By DONG-PHUONG NGUYEN
Published March 26, 2006
ODESSA - As a youngster, Wendy Turner attended Camp Keystone for 12 straight summers, canoeing on Crescent Lake at night as bats brushed past her hair.
This week she found out that her old childhood landmark would soon be nothing but a memory. Avalon Builders of Tampa had bought the land, and the camp's owners were putting everything from the rustic cabins to the salt and pepper shakers on the auction block.
Saturday, the 50-year-old sat tearfully in her Coral Gables home while, across the state, crowds of people began bidding on bits and pieces of her past.
With the closing of Camp Keystone and Old McMicky's Farm, the buyers snapped up plastic soup bowls, bread racks and refrigerators, Halloween ghosts and sleeping cots.
Nothing was off limits.
"If they want this brick right here because it's memorable, they just need to make an offer and they can have it," owner Janice Rodda said, patting the side of a building. "You want the roof? You want the windows? Everything goes."
Camp Keystone, which opened in 1946, and Old McMicky's Farm, started in 1991, sit on 48 acres of wilderness west of Gunn Highway on Crescent Road.
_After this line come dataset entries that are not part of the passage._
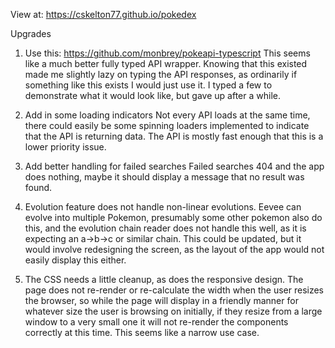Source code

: View at: https://cskelton77.github.io/pokedex

Upgrades

1. Use this: https://github.com/monbrey/pokeapi-typescript
    This seems like a much better fully typed API wrapper.
    Knowing that this existed made me slightly lazy on 
    typing the API responses, as ordinarily if something
    like this exists I would just use it. I typed a few
    to demonstrate what it would look like, but gave up
    after a while.

2. Add in some loading indicators
    Not every API loads at the same time, there could easily
    be some spinning loaders implemented to indicate that
    the API is returning data. The API is mostly fast enough
    that this is a lower priority issue.

3. Add better handling for failed searches
    Failed searches 404 and the app does nothing, maybe it
    should display a message that no result was found.

4. Evolution feature does not handle non-linear evolutions.
    Eevee can evolve into multiple Pokemon, presumably some
    other pokemon also do this, and the evolution chain reader
    does not handle this well, as it is expecting an a->b->c or
    similar chain. This could be updated, but it would involve
    redesigning the screen, as the layout of the app would not
    easily display this either. 

5. The CSS needs a little cleanup, as does the responsive design. 
    The page does not re-render or re-calculate the width when the
    user resizes the browser, so while the page will display in a 
    friendly manner for whatever size the user is browsing on initially,
    if they resize from a large window to a very small one it will
    not re-render the components correctly at this time. This seems
    like a narrow use case.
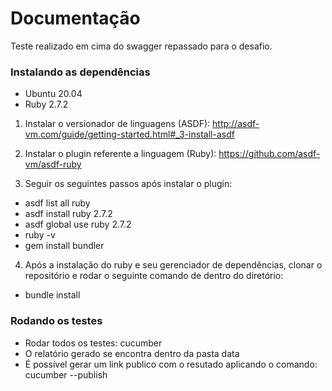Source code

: # Documentação
Teste realizado em cima do swagger repassado para o desafio.

### Instalando as dependências
* Ubuntu 20.04
* Ruby   2.7.2

1. Instalar o versionador de linguagens (ASDF): http://asdf-vm.com/guide/getting-started.html#_3-install-asdf

2. Instalar o plugin referente a linguagem (Ruby): https://github.com/asdf-vm/asdf-ruby

3. Seguir os seguintes passos após instalar o plugin:
* asdf list all ruby
* asdf install ruby 2.7.2
* asdf global use ruby 2.7.2
* ruby -v
* gem install bundler

4. Após a instalação do ruby e seu gerenciador de dependências, clonar o repositório e rodar o seguinte comando de dentro do diretório:
* bundle install 

### Rodando os testes
* Rodar todos os testes: cucumber
* O relatório gerado se encontra dentro da pasta data
* É possível gerar um link publico com o resutado aplicando o comando: cucumber --publish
For half a century, kids from all over summered at Camp Keystone, sleeping in cabins, learning archery and singing around campfires. Starting in 1950, the best camper of each summer got his or her name written in permanent marker on a 10-foot high "Honor Board."
That board sold for $60 Saturday, purchased by a friend of Turner's as a surprise to her.
Turner, who was Wendy Stein back in 1971 when her name was entered on the Honor Board, was overwhelmed when her friend, Marni Pilafian, called her from her cell phone to give her the news.
Turner remembers 1971 well.
"It was the happiest summer of my life," she recalled. "I was an assistant counselor in a cabin of 5-year-old girls. They would fight over who could comb my hair, which was down to my waist."
Turner said she and her sisters lived for the summers, even returning as camp counselor.
"Camp was everything," she said. "It's very sad that kids aren't going to have the experience we did of an unspoiled Florida."
The camp began dying a slow death in the late 1990s, when parents started sending their kids to specialized camps, like band camp, computer camp and sports camp, said Rodda, the owner.
Rodda and her husband, meanwhile, were running a successful petting zoo on the land. Old McMicky's Farm introduced city kids to farm life.
About 40,000 Tampa Bay area schoolchildren would take field trips to the farm each year, some seeing goats and sheep for the first time in their lives.
But then Sept. 11 happened, followed by a season of brutal hurricanes.
Then another crisis hit - an E. coli scare.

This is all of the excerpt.